Locking the bikes to a tree and going for a walk was a common thing for us throughout the entire ride, and it gave us a chance to reflect, talk, and voice our concerns. As well as share in the positive memories too. This particular walk alongside an old logging road was the one in which I really realised for the first time the importance of this ride for Candace. She had grown up in Calgary as well as spending time living in Vancouver and Vancouver Island. During her youth, she had also spent lots of time snowboarding and living out of a van in the mountains. This trip for her was about tying it all together, two cities she knew so well separated by the mountain ranges that had shaped her as a person. The mountains that we were now exploring slowly on two wheels, enjoying the minutiae that are easily missed when we travel at the high speeds of motorised transport.

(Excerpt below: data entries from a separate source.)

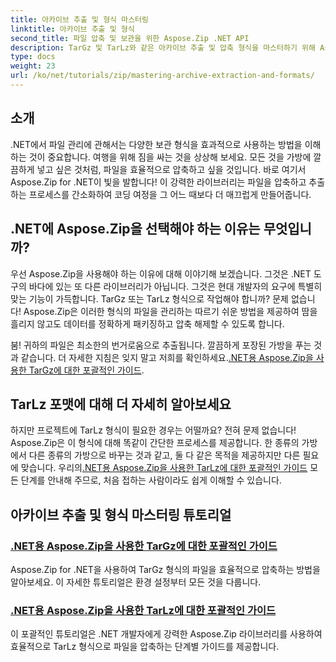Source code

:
 ```yaml
---
title: 아카이브 추출 및 형식 마스터링
linktitle: 아카이브 추출 및 형식
second_title: 파일 압축 및 보관을 위한 Aspose.Zip .NET API
description: TarGz 및 TarLz와 같은 아카이브 추출 및 압축 형식을 마스터하기 위해 Aspose.Zip for .NET을 사용하는 방법에 대한 자세한 튜토리얼을 살펴보세요.
type: docs
weight: 23
url: /ko/net/tutorials/zip/mastering-archive-extraction-and-formats/
---
```

## 소개

.NET에서 파일 관리에 관해서는 다양한 보관 형식을 효과적으로 사용하는 방법을 이해하는 것이 중요합니다. 여행을 위해 짐을 싸는 것을 상상해 보세요. 모든 것을 가방에 깔끔하게 넣고 싶은 것처럼, 파일을 효율적으로 압축하고 싶을 것입니다. 바로 여기서 Aspose.Zip for .NET이 빛을 발합니다! 이 강력한 라이브러리는 파일을 압축하고 추출하는 프로세스를 간소화하여 코딩 여정을 그 어느 때보다 더 매끄럽게 만들어줍니다.

## .NET에 Aspose.Zip을 선택해야 하는 이유는 무엇입니까?

우선 Aspose.Zip을 사용해야 하는 이유에 대해 이야기해 보겠습니다. 그것은 .NET 도구의 바다에 있는 또 다른 라이브러리가 아닙니다. 그것은 현대 개발자의 요구에 특별히 맞는 기능이 가득합니다. TarGz 또는 TarLz 형식으로 작업해야 합니까? 문제 없습니다! Aspose.Zip은 이러한 형식의 파일을 관리하는 따르기 쉬운 방법을 제공하여 땀을 흘리지 않고도 데이터를 정확하게 패키징하고 압축 해제할 수 있도록 합니다.

붐! 귀하의 파일은 최소한의 번거로움으로 추출됩니다. 깔끔하게 포장된 가방을 푸는 것과 같습니다. 더 자세한 지침은 잊지 말고 저희를 확인하세요.[.NET용 Aspose.Zip을 사용한 TarGz에 대한 포괄적인 가이드](./comprehensive-guide-to-tar-gz/). 

## TarLz 포맷에 대해 더 자세히 알아보세요

 하지만 프로젝트에 TarLz 형식이 필요한 경우는 어떨까요? 전혀 문제 없습니다! Aspose.Zip은 이 형식에 대해 똑같이 간단한 프로세스를 제공합니다. 한 종류의 가방에서 다른 종류의 가방으로 바꾸는 것과 같고, 둘 다 같은 목적을 제공하지만 다른 필요에 맞습니다. 우리의[.NET용 Aspose.Zip을 사용한 TarLz에 대한 포괄적인 가이드](./comprehensive-guide-to-tar-lz/) 모든 단계를 안내해 주므로, 처음 접하는 사람이라도 쉽게 이해할 수 있습니다.

## 아카이브 추출 및 형식 마스터링 튜토리얼
### [.NET용 Aspose.Zip을 사용한 TarGz에 대한 포괄적인 가이드](./comprehensive-guide-to-tar-gz/)
Aspose.Zip for .NET을 사용하여 TarGz 형식의 파일을 효율적으로 압축하는 방법을 알아보세요. 이 자세한 튜토리얼은 환경 설정부터 모든 것을 다룹니다.
### [.NET용 Aspose.Zip을 사용한 TarLz에 대한 포괄적인 가이드](./comprehensive-guide-to-tar-lz/)
이 포괄적인 튜토리얼은 .NET 개발자에게 강력한 Aspose.Zip 라이브러리를 사용하여 효율적으로 TarLz 형식으로 파일을 압축하는 단계별 가이드를 제공합니다.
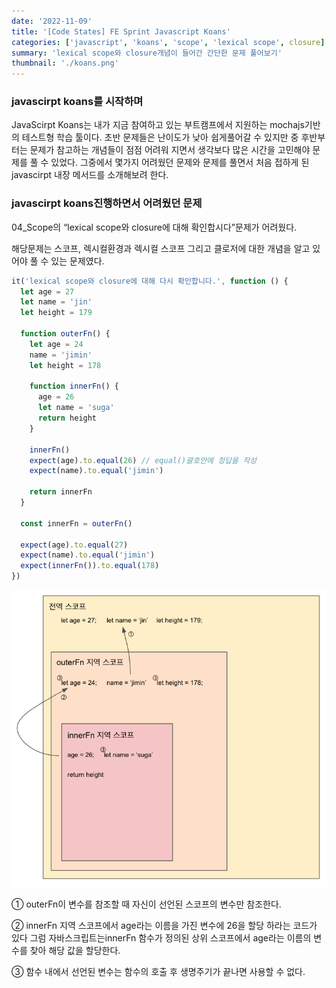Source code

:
 ```yaml
---
date: '2022-11-09'
title: '[Code States] FE Sprint Javascript Koans'
categories: ['javascript', 'koans', 'scope', 'lexical scope', closure]
summary: 'lexical scope와 closure개념이 들어간 간단한 문제 풀어보기'
thumbnail: './koans.png'
---
```


### javascirpt koans를 시작하며

JavaScirpt Koans는 내가 지금 참여하고 있는 부트캠프에서 지원하는 mochajs기반의 테스트형 학습 툴이다. 초반 문제들은 난이도가 낮아 쉽게풀어갈 수 있지만 중 후반부터는 문제가 참고하는 개념들이 점점 어려워 지면서 생각보다 많은 시간을 고민해야 문제를 풀 수 있었다. 그중에서 몇가지 어려웠던 문제와 문제를 풀면서 처음 접하게 된 javascirpt 내장 메서드를 소개해보려 한다.

### javascirpt koans진행하면서 어려웠던 문제

04_Scope의 “lexical scope와 closure에 대해 확인합시다”문제가 어려웠다.

해당문제는 스코프, 렉시컬환경과 렉시컬 스코프 그리고 클로저에 대한 개념을 알고 있어야 풀 수 있는 문제였다.

```jsx
it('lexical scope와 closure에 대해 다시 확인합니다.', function () {
  let age = 27
  let name = 'jin'
  let height = 179

  function outerFn() {
    let age = 24
    name = 'jimin'
    let height = 178

    function innerFn() {
      age = 26
      let name = 'suga'
      return height
    }

    innerFn()
    expect(age).to.equal(26) // equal()괄호안에 정답을 작성
    expect(name).to.equal('jimin')

    return innerFn
  }

  const innerFn = outerFn()

  expect(age).to.equal(27)
  expect(name).to.equal('jimin')
  expect(innerFn()).to.equal(178)
})
```

![koansimg](./koansimg.png)

① outerFn이 변수를 참조할 때 자신이 선언된 스코프의 변수만 참조한다.

② innerFn 지역 스코프에서 age라는 이름을 가진 변수에 26을 할당 하라는 코드가 있다 그럼 자바스크립트는innerFn 함수가 정의된 상위 스코프에서 age라는 이름의 변수를 찾아 해당 값을 할당한다.

③ 함수 내에서 선언된 변수는 함수의 호출 후 생명주기가 끝나면 사용할 수 없다.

I was brought out of our reverie by stubbing my bad toe on a rock. After 5 minutes of some serious Zen breathing and attempting to centre my Qi, not to mention some very choice words that no civilised mind should ever be able to cultivate, I began to hobble back to camp. The pain was shooting up my leg and into my hips, and even my fingers were tingling. I have never known pain quite like it from something that shows no visible signs of injury, and I would wish it on nobody. Fortunately, halfway back to camp, we found an icy little stream where I was able to submerge my foot for a few luxurious minutes.
I slept that night aided by more high strength pain-killers, and it was an amazing experience knowing that just a few feet from our heads was a long drop into a deep, freezing river.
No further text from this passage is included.